For Lonergan money is a convenience through which the exchange economy "can attain a vastly greater magnitude and intricacy." And finance is a necessity which brings together people with money and people with ideas about how to use it to produce goods and services. Understanding the role of profit variations is crucial if people are to make choices which insure good economic management. Thus, maxims such as "maximize profit" or "thrift and enterprise" are necessary but insufficient to enable economic agents to move successfully through inevitably changing historical situations.

Part III of For A New Political Economy is a concise statement of Lonergan's general pure cycle model of macrodynamics, which he offers as a way of achieving the economic good of societies. If you like, his model offers moral precepts to economists. The technical details of production over time (chapter 15, section 7bis) as well as the variations in income, profits, and the consumer price level (chapter 18) are worked out and presented symbolically. The connected web of money flows--in payments for goods and services being produced, in incomes earned, and in choices about saving and investment--is woven together in chapter 16, which ends with the illustration of this web in Lonergan's diagram of Transfers between Monetary Functions.

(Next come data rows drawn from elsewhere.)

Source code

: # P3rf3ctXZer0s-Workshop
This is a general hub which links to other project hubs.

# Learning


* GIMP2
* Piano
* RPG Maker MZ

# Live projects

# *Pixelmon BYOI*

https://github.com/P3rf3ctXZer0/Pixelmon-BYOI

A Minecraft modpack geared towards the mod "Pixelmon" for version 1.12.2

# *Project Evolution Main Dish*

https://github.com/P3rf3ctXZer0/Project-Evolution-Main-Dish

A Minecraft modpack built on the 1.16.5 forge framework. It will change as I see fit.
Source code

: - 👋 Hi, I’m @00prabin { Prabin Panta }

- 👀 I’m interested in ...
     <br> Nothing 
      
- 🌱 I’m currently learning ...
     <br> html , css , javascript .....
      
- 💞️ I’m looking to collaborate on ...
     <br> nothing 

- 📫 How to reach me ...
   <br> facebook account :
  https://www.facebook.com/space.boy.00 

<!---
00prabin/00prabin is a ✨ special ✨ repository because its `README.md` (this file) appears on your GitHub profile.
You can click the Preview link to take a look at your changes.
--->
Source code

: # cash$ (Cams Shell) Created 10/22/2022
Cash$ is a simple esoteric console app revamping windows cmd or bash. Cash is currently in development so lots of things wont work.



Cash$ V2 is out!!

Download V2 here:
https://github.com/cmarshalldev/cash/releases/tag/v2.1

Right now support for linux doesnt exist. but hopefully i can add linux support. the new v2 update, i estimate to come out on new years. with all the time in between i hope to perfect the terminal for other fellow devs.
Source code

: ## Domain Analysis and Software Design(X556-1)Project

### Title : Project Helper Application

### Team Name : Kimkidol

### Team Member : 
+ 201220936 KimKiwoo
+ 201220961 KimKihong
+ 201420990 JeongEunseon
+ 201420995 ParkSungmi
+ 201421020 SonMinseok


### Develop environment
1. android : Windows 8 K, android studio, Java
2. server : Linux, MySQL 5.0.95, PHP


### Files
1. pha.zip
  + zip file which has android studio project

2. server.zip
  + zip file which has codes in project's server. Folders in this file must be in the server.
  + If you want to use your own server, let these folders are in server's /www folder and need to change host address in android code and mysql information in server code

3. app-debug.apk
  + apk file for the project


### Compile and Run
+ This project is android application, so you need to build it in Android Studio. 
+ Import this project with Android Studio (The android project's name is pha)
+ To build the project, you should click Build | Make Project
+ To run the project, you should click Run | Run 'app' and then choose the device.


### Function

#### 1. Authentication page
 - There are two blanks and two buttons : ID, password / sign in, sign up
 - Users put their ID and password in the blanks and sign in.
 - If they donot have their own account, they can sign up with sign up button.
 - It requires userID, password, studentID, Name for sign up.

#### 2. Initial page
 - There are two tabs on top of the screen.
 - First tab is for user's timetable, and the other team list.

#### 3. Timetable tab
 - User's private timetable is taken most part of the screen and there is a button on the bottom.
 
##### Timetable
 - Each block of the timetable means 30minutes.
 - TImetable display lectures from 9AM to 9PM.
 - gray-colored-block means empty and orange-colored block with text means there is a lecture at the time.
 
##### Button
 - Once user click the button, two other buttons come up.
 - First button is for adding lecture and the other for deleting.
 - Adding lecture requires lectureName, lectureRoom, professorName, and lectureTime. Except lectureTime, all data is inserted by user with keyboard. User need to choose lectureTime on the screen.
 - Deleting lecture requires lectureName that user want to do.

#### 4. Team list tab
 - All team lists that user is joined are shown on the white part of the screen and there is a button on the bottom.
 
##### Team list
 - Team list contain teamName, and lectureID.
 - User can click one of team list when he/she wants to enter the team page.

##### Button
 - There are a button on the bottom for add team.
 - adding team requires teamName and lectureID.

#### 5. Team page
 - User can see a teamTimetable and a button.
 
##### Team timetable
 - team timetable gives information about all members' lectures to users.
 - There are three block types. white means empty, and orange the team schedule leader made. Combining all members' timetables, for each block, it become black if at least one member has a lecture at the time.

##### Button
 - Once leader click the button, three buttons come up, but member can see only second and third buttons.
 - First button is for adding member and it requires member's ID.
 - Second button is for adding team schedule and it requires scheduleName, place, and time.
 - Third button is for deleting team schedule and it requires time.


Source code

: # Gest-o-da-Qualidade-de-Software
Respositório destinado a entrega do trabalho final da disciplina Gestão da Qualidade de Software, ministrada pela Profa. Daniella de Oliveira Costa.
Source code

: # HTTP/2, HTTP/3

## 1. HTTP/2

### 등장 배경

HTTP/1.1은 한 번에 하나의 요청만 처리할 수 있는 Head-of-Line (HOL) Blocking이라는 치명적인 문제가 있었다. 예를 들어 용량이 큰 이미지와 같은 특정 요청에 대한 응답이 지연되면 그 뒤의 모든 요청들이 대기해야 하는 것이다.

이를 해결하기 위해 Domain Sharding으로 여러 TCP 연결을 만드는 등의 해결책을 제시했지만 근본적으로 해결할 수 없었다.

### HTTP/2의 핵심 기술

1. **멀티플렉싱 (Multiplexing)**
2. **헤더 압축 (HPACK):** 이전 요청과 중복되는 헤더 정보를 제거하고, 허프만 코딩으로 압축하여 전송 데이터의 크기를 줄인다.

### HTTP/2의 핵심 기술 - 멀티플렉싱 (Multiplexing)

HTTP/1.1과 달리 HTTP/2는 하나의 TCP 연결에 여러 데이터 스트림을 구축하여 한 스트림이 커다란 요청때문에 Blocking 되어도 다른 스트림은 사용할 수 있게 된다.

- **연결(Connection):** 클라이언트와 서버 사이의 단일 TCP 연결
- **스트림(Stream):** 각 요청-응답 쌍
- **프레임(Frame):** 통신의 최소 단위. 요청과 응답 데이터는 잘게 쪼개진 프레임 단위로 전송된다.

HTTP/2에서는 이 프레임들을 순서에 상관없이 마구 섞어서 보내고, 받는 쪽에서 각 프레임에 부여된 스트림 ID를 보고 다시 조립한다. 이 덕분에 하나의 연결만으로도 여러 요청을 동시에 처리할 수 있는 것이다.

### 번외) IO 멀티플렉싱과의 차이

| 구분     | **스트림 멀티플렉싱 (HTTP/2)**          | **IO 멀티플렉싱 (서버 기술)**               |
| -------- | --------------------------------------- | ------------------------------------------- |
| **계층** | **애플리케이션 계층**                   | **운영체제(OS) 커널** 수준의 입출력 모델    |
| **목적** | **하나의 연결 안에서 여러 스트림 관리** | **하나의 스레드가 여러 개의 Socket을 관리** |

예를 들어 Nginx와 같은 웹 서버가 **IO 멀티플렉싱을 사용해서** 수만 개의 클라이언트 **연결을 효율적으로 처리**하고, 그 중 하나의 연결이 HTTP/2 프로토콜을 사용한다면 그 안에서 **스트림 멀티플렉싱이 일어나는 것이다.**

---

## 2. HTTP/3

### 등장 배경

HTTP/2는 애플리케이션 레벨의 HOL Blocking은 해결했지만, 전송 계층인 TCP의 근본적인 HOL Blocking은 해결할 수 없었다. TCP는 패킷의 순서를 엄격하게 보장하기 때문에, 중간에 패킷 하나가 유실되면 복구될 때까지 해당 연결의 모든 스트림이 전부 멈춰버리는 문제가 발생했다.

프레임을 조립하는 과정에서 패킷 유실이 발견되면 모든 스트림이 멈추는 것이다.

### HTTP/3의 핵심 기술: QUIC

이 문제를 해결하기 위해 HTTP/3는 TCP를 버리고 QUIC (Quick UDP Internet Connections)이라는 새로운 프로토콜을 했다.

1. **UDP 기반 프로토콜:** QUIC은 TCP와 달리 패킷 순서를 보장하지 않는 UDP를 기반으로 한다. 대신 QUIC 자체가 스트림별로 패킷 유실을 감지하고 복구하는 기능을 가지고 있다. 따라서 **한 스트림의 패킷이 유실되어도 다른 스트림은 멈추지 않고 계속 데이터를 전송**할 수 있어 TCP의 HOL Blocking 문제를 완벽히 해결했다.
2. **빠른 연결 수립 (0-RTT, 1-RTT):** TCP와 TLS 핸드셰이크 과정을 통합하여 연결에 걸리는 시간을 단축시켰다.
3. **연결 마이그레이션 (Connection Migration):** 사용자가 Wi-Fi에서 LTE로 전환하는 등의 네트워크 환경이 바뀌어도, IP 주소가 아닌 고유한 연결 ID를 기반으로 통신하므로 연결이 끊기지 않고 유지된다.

In our globalizing national economies, which have now produced a single currency for Europe, Lonergan's brief but fascinating discussions of imbalances in international trade or payments, and of government deficits are of particular interest. Both topics are discussed in chapter 19. Lonergan explains international trade and government tax and expenditure payments as circuits which are "superposed" on the economy of a country. They interact with the dynamics of a society's production and market systems. This interaction must be understood and managed by people, in their capacity as economic agents, in a way that avoids economic breakdowns, eases transitions, and resolves the confrontation of society's gainers and losers.

This book is important not only for economists but also for readers concerned about social justice, about understanding the world economy, and about the links between the world of finance and the world in which goods and services are produced. And Lonergan's prose style together with the editors' loving care make it a beautiful book. Finally, For A New Political Economy is an essential introduction to Lonergan's later work on Economics soon to be published in volume 15 of the Collected Works.